Handling very large resultsets in DFC code

If you have been working with Documentum for a while, particularly with administration tasks, you are likely to run into a need to handle very large resultsets in DFC code. The need may arise in a standalone piece of code, or in a custom job, for example. In a job, it may be prudent to do this anyway if you are not sure how big a resultset you may be dealing with.

Here are some pointers to avoid problems in such a situation:

  1. Don’t keep the collection open for a duration longer than necessary. Try to keep the processing out of the loop that reads from the collection. This leads to holding data in memory for later processing, but you don’t want the process to run out of memory. So …
  2. Don’t store large amounts of data in memory. This appears to be a bit of conflicting recommendation with #1. However, we can mitigate the issue in ways other than keeping the collection open. Usually, we can keep just the object IDs in memory from #1. Other metadata can be pulled as needed when processing the specific object. In addition, we can …
  3. Batch it up and limit the batch size. In order to measure the actual resource usage and to deal with known quantities, limit the number of objects we would deal with in one batch. Given that we may be dealing with large resultsets, any help with performance would be welcome. Hints to the rescue …
  4. Consider RETURN_TOP, OPTIMIZE_TOP, and ROW_BASED DQL hints. The TOP hints will use the batch size as an argument. However, know that OPTIMIZE_TOP is not useful if you are using ORDER BY in the query. ROW_BASED is great for fast retrieval and may be the only way if you have to join on repeating attributes. Sometimes, a handy mechanism to batch objects up is to …
  5. Use object IDs with a mask to control the batch size. If there is no obvious grouping of objects for creating batches and you want to mix it up, you can use a mask on the object ID. For example, if you fix the first 14 characters in the object ID, it allows up to 256 objects in that batch.

It was a liberating experience the first time I did it. I could just limit the batch size with a configuration value and not worry about collections or memory running out.

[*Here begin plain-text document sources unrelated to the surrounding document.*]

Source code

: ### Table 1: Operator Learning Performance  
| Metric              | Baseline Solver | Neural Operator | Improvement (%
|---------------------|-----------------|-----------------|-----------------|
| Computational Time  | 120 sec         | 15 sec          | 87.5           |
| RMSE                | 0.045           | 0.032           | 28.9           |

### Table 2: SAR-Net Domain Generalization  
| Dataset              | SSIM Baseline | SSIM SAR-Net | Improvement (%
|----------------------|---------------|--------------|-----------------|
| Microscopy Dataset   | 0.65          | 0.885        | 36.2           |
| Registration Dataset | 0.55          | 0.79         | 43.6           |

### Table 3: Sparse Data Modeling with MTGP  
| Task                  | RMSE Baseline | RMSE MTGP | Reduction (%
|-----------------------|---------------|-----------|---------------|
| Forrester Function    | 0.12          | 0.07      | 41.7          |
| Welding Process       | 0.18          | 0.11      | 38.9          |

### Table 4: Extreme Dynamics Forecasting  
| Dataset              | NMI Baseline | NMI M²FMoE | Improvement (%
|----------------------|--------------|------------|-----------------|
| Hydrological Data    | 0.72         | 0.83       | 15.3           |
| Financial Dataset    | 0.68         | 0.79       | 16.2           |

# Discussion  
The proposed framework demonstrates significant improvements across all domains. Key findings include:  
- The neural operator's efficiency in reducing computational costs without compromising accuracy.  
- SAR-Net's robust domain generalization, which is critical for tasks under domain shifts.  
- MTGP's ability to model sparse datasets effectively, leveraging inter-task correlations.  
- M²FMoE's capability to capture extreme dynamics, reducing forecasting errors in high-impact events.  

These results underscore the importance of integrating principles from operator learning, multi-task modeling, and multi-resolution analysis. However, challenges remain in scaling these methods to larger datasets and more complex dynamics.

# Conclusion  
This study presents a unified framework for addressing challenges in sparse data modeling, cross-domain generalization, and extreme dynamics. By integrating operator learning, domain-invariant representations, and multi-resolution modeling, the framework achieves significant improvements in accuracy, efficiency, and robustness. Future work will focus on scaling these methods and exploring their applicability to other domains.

Handy DQL: Audit Report by Month

Recently, I received a request for a DQL as follows:

In an audit trail, I want to count the number of users who viewed (dm_getfile event)
all the documents that belong to a particular object type every month. These documents are in a specific folder of a cabinet.

I made couple of assumptions in coming up with the DQL, but these are easy to adjust to suit specific needs. When looking for documents in a folder, I assumed the containment to be recursive. If you don’t need to look in the subfolders, just remove “, descend” in the folder() predicate below.

The other assumption I made was that the period of check was 1 calendar year.
For example, create a report for 2009 by each month. Again, if the need is different, the just modify the date range condition.

Alter the following DQL, by replacing <OBJECT_TYPE>, <FOLDER_PATH>, <FOUR_DIGIT_YEAR> below.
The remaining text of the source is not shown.